*Problem requirements*: Restate the data below word for word, and let no image into your version.

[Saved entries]
^^^^^^^^^^^^^^^^

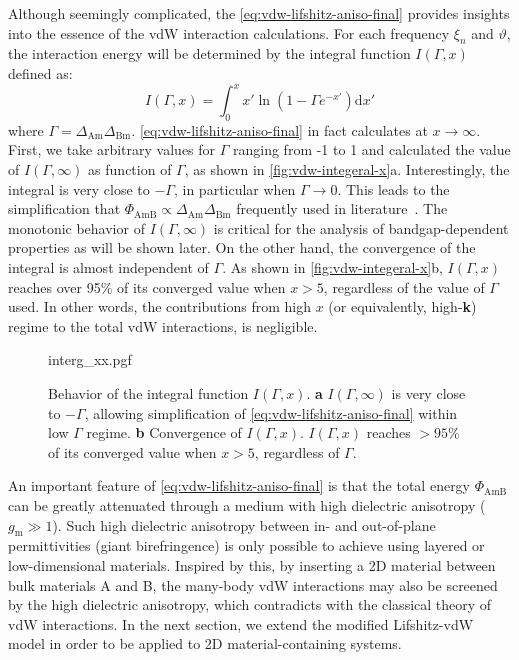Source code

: Although seemingly complicated, the \autoref{eq:vdw-lifshitz-aniso-final} provides insights into the essence of the vdW interaction calculations.
For each frequency $\xi_{n}$ and $\vartheta$, the interaction energy
will be determined by the integral function $I(\Gamma, x)$ defined as:
\begin{equation}
  \label{eq:vdw-I-gamma}
  I(\Gamma, x) = \int_{0}^{x} x' \ln(1 - \Gamma e^{-x'}) \mathrm{d}x'
\end{equation}
where $\Gamma = \Delta_{\mathrm{Am}} \Delta_{\mathrm{Bm}}$. \autoref{eq:vdw-lifshitz-aniso-final} in fact calculates at $x \to \infty$.
%
First, we take arbitrary values for $\Gamma$ ranging from -1 to 1 and
calculated the value of $I(\Gamma, \infty)$ as function of $\Gamma$,
as shown in \autoref{fig:vdw-integeral-x}a. Interestingly, the
integral is very close to $-\Gamma$, in particular when
$\Gamma \to 0$. This leads to the simplification that
$\Phi_{\mathrm{AmB}} \propto \Delta_{\mathrm{Am}}
\Delta_{\mathrm{Bm}}$ frequently used in
literature~\cite{parsegian_van_2010_book,Rajter_2007_vdW,Dryden_2015_gecko}.
%
The monotonic behavior of $I(\Gamma, \infty)$ is
critical for the analysis of bandgap-dependent properties as will be
shown later.
%
On the other hand, the convergence of the integral is almost
independent of $\Gamma$. As shown in \autoref{fig:vdw-integeral-x}b,
$I(\Gamma, x)$ reaches over 95\% of its converged value when $x > 5$,
regardless of the value of $\Gamma$ used.
%
In other words, the contributions from high $x$ (or equivalently,
high-{\bfseries k}) regime to the total vdW interactions, is
negligible.

\begin{figure}[!htbp]
  \centering{}
  {interg_xx.pgf}
  \caption{\label{fig:vdw-integeral-x}%
    Behavior of the integral function $I(\Gamma, x)$. {\bfseries a}
    $I(\Gamma, \infty)$ is very close to $-\Gamma$, allowing
    simplification of \autoref{eq:vdw-lifshitz-aniso-final} within low
    $\Gamma$ regime. {\bfseries b} Convergence of $I(\Gamma,
    x)$. $I(\Gamma, x)$ reaches $>95$\% of its converged value when
    $x>5$, regardless of $\Gamma$.}
\end{figure}

An important feature of \autoref{eq:vdw-lifshitz-aniso-final} is that
the total energy $\Phi_{\mathrm{AmB}}$ can be greatly attenuated
through a medium with high dielectric anisotropy (\ie
$g_{\mathrm{m}} \gg 1$).
%
Such high dielectric anisotropy between in- and out-of-plane
permittivities (giant birefringence) is only possible to achieve using
layered \cite{Collin_1958_aniso,Weber_2000_aniso} or low-dimensional
\cite{Niu_2018_aniso,Segura_2018_aniso} materials. Inspired by this,
by inserting a 2D material between bulk materials A and B, the
many-body vdW interactions may also be
screened by the high dielectric anisotropy, which contradicts with the classical theory of vdW interactions.
%
In the next section, we extend the modified Lifshitz-vdW model in
order to be applied to 2D material-containing systems.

^^^^^^^^^^^^^^^^

*Response to this task*:
Source code

: Although seemingly complicated, the \autoref{eq:vdw-lifshitz-aniso-final} provides insights into the essence of the vdW interaction calculations.
For each frequency $\xi_{n}$ and $\vartheta$, the interaction energy
will be determined by the integral function $I(\Gamma, x)$ defined as:
\begin{equation}
  \label{eq:vdw-I-gamma}
  I(\Gamma, x) = \int_{0}^{x} x' \ln(1 - \Gamma e^{-x'}) \mathrm{d}x'
\end{equation}
where $\Gamma = \Delta_{\mathrm{Am}} \Delta_{\mathrm{Bm}}$. \autoref{eq:vdw-lifshitz-aniso-final} in fact calculates at $x \to \infty$.
%
First, we take arbitrary values for $\Gamma$ ranging from -1 to 1 and
calculated the value of $I(\Gamma, \infty)$ as function of $\Gamma$,
as shown in \autoref{fig:vdw-integeral-x}a. Interestingly, the
integral is very close to $-\Gamma$, in particular when
$\Gamma \to 0$. This leads to the simplification that
$\Phi_{\mathrm{AmB}} \propto \Delta_{\mathrm{Am}}
\Delta_{\mathrm{Bm}}$ frequently used in
literature~\cite{parsegian_van_2010_book,Rajter_2007_vdW,Dryden_2015_gecko}.
%
The monotonic behavior of $I(\Gamma, \infty)$ is
critical for the analysis of bandgap-dependent properties as will be
shown later.
%
On the other hand, the convergence of the integral is almost
independent of $\Gamma$. As shown in \autoref{fig:vdw-integeral-x}b,
$I(\Gamma, x)$ reaches over 95\% of its converged value when $x > 5$,
regardless of the value of $\Gamma$ used.
%
In other words, the contributions from high $x$ (or equivalently,
high-{\bfseries k}) regime to the total vdW interactions, is
negligible.

\begin{figure}[!htbp]
  \centering{}
  {interg_xx.pgf}
  \caption{\label{fig:vdw-integeral-x}%
    Behavior of the integral function $I(\Gamma, x)$. {\bfseries a}
    $I(\Gamma, \infty)$ is very close to $-\Gamma$, allowing
    simplification of \autoref{eq:vdw-lifshitz-aniso-final} within low
    $\Gamma$ regime. {\bfseries b} Convergence of $I(\Gamma,
    x)$. $I(\Gamma, x)$ reaches $>95$\% of its converged value when
    $x>5$, regardless of $\Gamma$.}
\end{figure}

An important feature of \autoref{eq:vdw-lifshitz-aniso-final} is that
the total energy $\Phi_{\mathrm{AmB}}$ can be greatly attenuated
through a medium with high dielectric anisotropy (\ie
$g_{\mathrm{m}} \gg 1$).
%
Such high dielectric anisotropy between in- and out-of-plane
permittivities (giant birefringence) is only possible to achieve using
layered \cite{Collin_1958_aniso,Weber_2000_aniso} or low-dimensional
\cite{Niu_2018_aniso,Segura_2018_aniso} materials. Inspired by this,
by inserting a 2D material between bulk materials A and B, the
many-body vdW interactions may also be
screened by the high dielectric anisotropy, which contradicts with the classical theory of vdW interactions.
%
In the next section, we extend the modified Lifshitz-vdW model in
order to be applied to 2D material-containing systems.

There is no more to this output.